WORK ITEM:
From top to bottom, write out the listing exactly and skip every picture.

::::::::

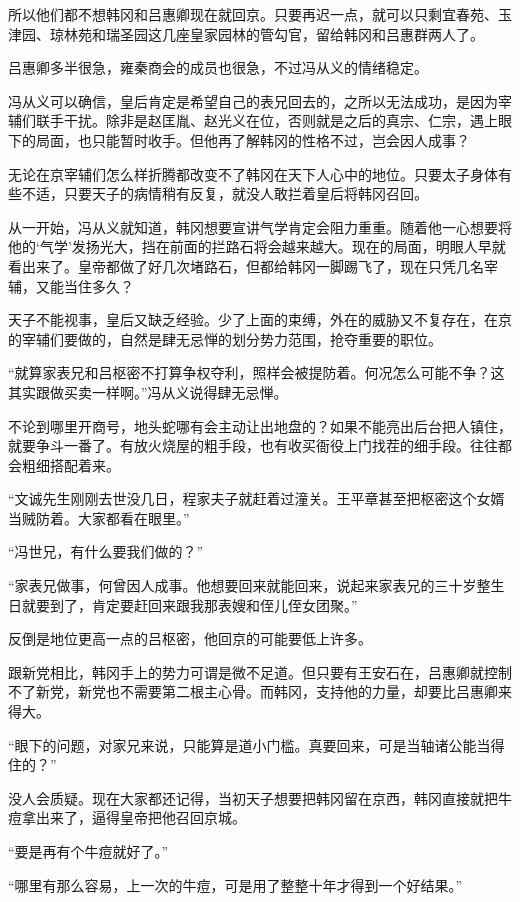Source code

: 所以他们都不想韩冈和吕惠卿现在就回京。只要再迟一点，就可以只剩宜春苑、玉津园、琼林苑和瑞圣园这几座皇家园林的管勾官，留给韩冈和吕惠群两人了。

吕惠卿多半很急，雍秦商会的成员也很急，不过冯从义的情绪稳定。

冯从义可以确信，皇后肯定是希望自己的表兄回去的，之所以无法成功，是因为宰辅们联手干扰。除非是赵匡胤、赵光义在位，否则就是之后的真宗、仁宗，遇上眼下的局面，也只能暂时收手。但他再了解韩冈的性格不过，岂会因人成事？

无论在京宰辅们怎么样折腾都改变不了韩冈在天下人心中的地位。只要太子身体有些不适，只要天子的病情稍有反复，就没人敢拦着皇后将韩冈召回。

从一开始，冯从义就知道，韩冈想要宣讲气学肯定会阻力重重。随着他一心想要将他的‘气学’发扬光大，挡在前面的拦路石将会越来越大。现在的局面，明眼人早就看出来了。皇帝都做了好几次堵路石，但都给韩冈一脚踢飞了，现在只凭几名宰辅，又能当住多久？

天子不能视事，皇后又缺乏经验。少了上面的束缚，外在的威胁又不复存在，在京的宰辅们要做的，自然是肆无忌惮的划分势力范围，抢夺重要的职位。

“就算家表兄和吕枢密不打算争权夺利，照样会被提防着。何况怎么可能不争？这其实跟做买卖一样啊。”冯从义说得肆无忌惮。

不论到哪里开商号，地头蛇哪有会主动让出地盘的？如果不能亮出后台把人镇住，就要争斗一番了。有放火烧屋的粗手段，也有收买衙役上门找茬的细手段。往往都会粗细搭配着来。

“文诚先生刚刚去世没几日，程家夫子就赶着过潼关。王平章甚至把枢密这个女婿当贼防着。大家都看在眼里。”

“冯世兄，有什么要我们做的？”

“家表兄做事，何曾因人成事。他想要回来就能回来，说起来家表兄的三十岁整生日就要到了，肯定要赶回来跟我那表嫂和侄儿侄女团聚。”

反倒是地位更高一点的吕枢密，他回京的可能要低上许多。

跟新党相比，韩冈手上的势力可谓是微不足道。但只要有王安石在，吕惠卿就控制不了新党，新党也不需要第二根主心骨。而韩冈，支持他的力量，却要比吕惠卿来得大。

“眼下的问题，对家兄来说，只能算是道小门槛。真要回来，可是当轴诸公能当得住的？”

没人会质疑。现在大家都还记得，当初天子想要把韩冈留在京西，韩冈直接就把牛痘拿出来了，逼得皇帝把他召回京城。

“要是再有个牛痘就好了。”

“哪里有那么容易，上一次的牛痘，可是用了整整十年才得到一个好结果。”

::::::::

RESPONSE FOR THIS EXERCISE:
Source code

: 所以他们都不想韩冈和吕惠卿现在就回京。只要再迟一点，就可以只剩宜春苑、玉津园、琼林苑和瑞圣园这几座皇家园林的管勾官，留给韩冈和吕惠群两人了。

吕惠卿多半很急，雍秦商会的成员也很急，不过冯从义的情绪稳定。

冯从义可以确信，皇后肯定是希望自己的表兄回去的，之所以无法成功，是因为宰辅们联手干扰。除非是赵匡胤、赵光义在位，否则就是之后的真宗、仁宗，遇上眼下的局面，也只能暂时收手。但他再了解韩冈的性格不过，岂会因人成事？

无论在京宰辅们怎么样折腾都改变不了韩冈在天下人心中的地位。只要太子身体有些不适，只要天子的病情稍有反复，就没人敢拦着皇后将韩冈召回。

从一开始，冯从义就知道，韩冈想要宣讲气学肯定会阻力重重。随着他一心想要将他的‘气学’发扬光大，挡在前面的拦路石将会越来越大。现在的局面，明眼人早就看出来了。皇帝都做了好几次堵路石，但都给韩冈一脚踢飞了，现在只凭几名宰辅，又能当住多久？

天子不能视事，皇后又缺乏经验。少了上面的束缚，外在的威胁又不复存在，在京的宰辅们要做的，自然是肆无忌惮的划分势力范围，抢夺重要的职位。

“就算家表兄和吕枢密不打算争权夺利，照样会被提防着。何况怎么可能不争？这其实跟做买卖一样啊。”冯从义说得肆无忌惮。

不论到哪里开商号，地头蛇哪有会主动让出地盘的？如果不能亮出后台把人镇住，就要争斗一番了。有放火烧屋的粗手段，也有收买衙役上门找茬的细手段。往往都会粗细搭配着来。

“文诚先生刚刚去世没几日，程家夫子就赶着过潼关。王平章甚至把枢密这个女婿当贼防着。大家都看在眼里。”

“冯世兄，有什么要我们做的？”

“家表兄做事，何曾因人成事。他想要回来就能回来，说起来家表兄的三十岁整生日就要到了，肯定要赶回来跟我那表嫂和侄儿侄女团聚。”

反倒是地位更高一点的吕枢密，他回京的可能要低上许多。

跟新党相比，韩冈手上的势力可谓是微不足道。但只要有王安石在，吕惠卿就控制不了新党，新党也不需要第二根主心骨。而韩冈，支持他的力量，却要比吕惠卿来得大。

“眼下的问题，对家兄来说，只能算是道小门槛。真要回来，可是当轴诸公能当得住的？”

没人会质疑。现在大家都还记得，当初天子想要把韩冈留在京西，韩冈直接就把牛痘拿出来了，逼得皇帝把他召回京城。

“要是再有个牛痘就好了。”

“哪里有那么容易，上一次的牛痘，可是用了整整十年才得到一个好结果。”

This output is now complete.